**What you are asked to do:** Images should be left out, and everything else in the listing reproduced exactly.

**Data provided:**
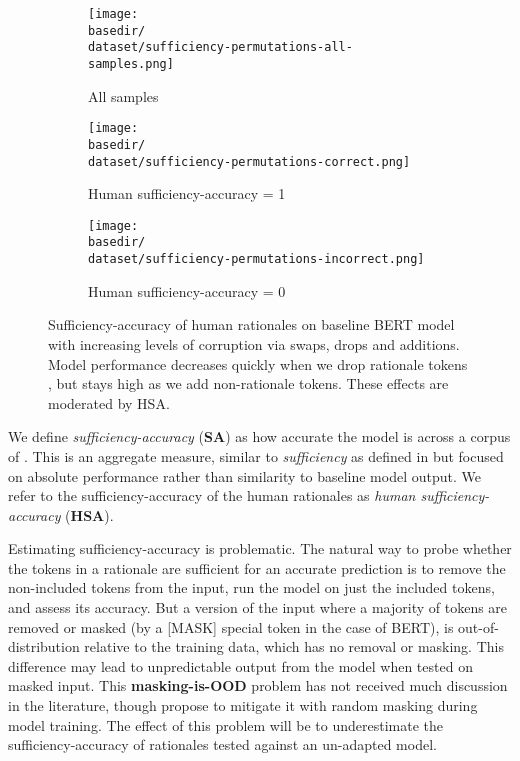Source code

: \def \dataset {multirc}
\def \basedir {new_plots}
\begin{figure*}[h]
\centering
\begin{subfigure}[t]{0.41\textwidth}
    \centering
    \texttt{[image: \\basedir/\\dataset/sufficiency-permutations-all-samples.png]}
    \caption{All samples}
    \label{fig:multirc_perturbation_plots_all}
\end{subfigure}
\begin{subfigure}[t]{0.28\textwidth}
    \centering
    \texttt{[image: \\basedir/\\dataset/sufficiency-permutations-correct.png]}
    \caption{Human sufficiency-accuracy = 1}
    \label{fig:multirc_perturbation_plots_suffacc_1}
\end{subfigure}
\begin{subfigure}[t]{0.28\textwidth}
    \centering
    \texttt{[image: \\basedir/\\dataset/sufficiency-permutations-incorrect.png]}
    \caption{Human sufficiency-accuracy = 0}
    \label{fig:multirc_perturbation_plots_suffacc_0}
\end{subfigure}
\caption{Sufficiency-accuracy of human rationales on baseline BERT model with increasing levels of corruption via swaps, drops and additions.
Model performance decreases quickly when we drop rationale tokens
, but stays high as we add non-rationale tokens.
These effects are moderated by HSA.}
\label{fig:multirc_perturbation_plots}
\end{figure*}

We define \textit{sufficiency-accuracy} (\textbf{SA}) as how accurate the model is across a corpus of \rationalizedinput.
This is an aggregate measure, similar to \textit{sufficiency} as defined in \citet{deyoung_eraser_2019} but focused on absolute performance rather than similarity to baseline model output.
We refer to the sufficiency-accuracy of the human rationales as \textit{human sufficiency-accuracy} (\textbf{HSA}).

Estimating sufficiency-accuracy is problematic. The natural way to probe whether the tokens in a rationale are sufficient for an accurate prediction is to remove the non-included tokens from the input, run the model on just the included tokens, and assess its accuracy. But a version of the input where a majority of tokens are removed or masked (by a [MASK] special token in the case of BERT), is out-of-distribution relative to the training data, which has no removal or masking. This difference may lead to unpredictable output from the model when tested on masked input. This \textbf{masking-is-OOD} problem has not received much discussion in the literature, though \citet{jacovi_aligning_2021} propose to mitigate it with random masking during model training. The effect of this problem will be to underestimate the sufficiency-accuracy of rationales tested against an un-adapted model.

**Task response:**
Source code

: \def \dataset {multirc}
\def \basedir {new_plots}
\begin{figure*}[h]
\centering
\begin{subfigure}[t]{0.41\textwidth}
    \centering
    \texttt{[image: \\basedir/\\dataset/sufficiency-permutations-all-samples.png]}
    \caption{All samples}
    \label{fig:multirc_perturbation_plots_all}
\end{subfigure}
\begin{subfigure}[t]{0.28\textwidth}
    \centering
    \texttt{[image: \\basedir/\\dataset/sufficiency-permutations-correct.png]}
    \caption{Human sufficiency-accuracy = 1}
    \label{fig:multirc_perturbation_plots_suffacc_1}
\end{subfigure}
\begin{subfigure}[t]{0.28\textwidth}
    \centering
    \texttt{[image: \\basedir/\\dataset/sufficiency-permutations-incorrect.png]}
    \caption{Human sufficiency-accuracy = 0}
    \label{fig:multirc_perturbation_plots_suffacc_0}
\end{subfigure}
\caption{Sufficiency-accuracy of human rationales on baseline BERT model with increasing levels of corruption via swaps, drops and additions.
Model performance decreases quickly when we drop rationale tokens
, but stays high as we add non-rationale tokens.
These effects are moderated by HSA.}
\label{fig:multirc_perturbation_plots}
\end{figure*}

We define \textit{sufficiency-accuracy} (\textbf{SA}) as how accurate the model is across a corpus of \rationalizedinput.
This is an aggregate measure, similar to \textit{sufficiency} as defined in \citet{deyoung_eraser_2019} but focused on absolute performance rather than similarity to baseline model output.
We refer to the sufficiency-accuracy of the human rationales as \textit{human sufficiency-accuracy} (\textbf{HSA}).

Estimating sufficiency-accuracy is problematic. The natural way to probe whether the tokens in a rationale are sufficient for an accurate prediction is to remove the non-included tokens from the input, run the model on just the included tokens, and assess its accuracy. But a version of the input where a majority of tokens are removed or masked (by a [MASK] special token in the case of BERT), is out-of-distribution relative to the training data, which has no removal or masking. This difference may lead to unpredictable output from the model when tested on masked input. This \textbf{masking-is-OOD} problem has not received much discussion in the literature, though \citet{jacovi_aligning_2021} propose to mitigate it with random masking during model training. The effect of this problem will be to underestimate the sufficiency-accuracy of rationales tested against an un-adapted model.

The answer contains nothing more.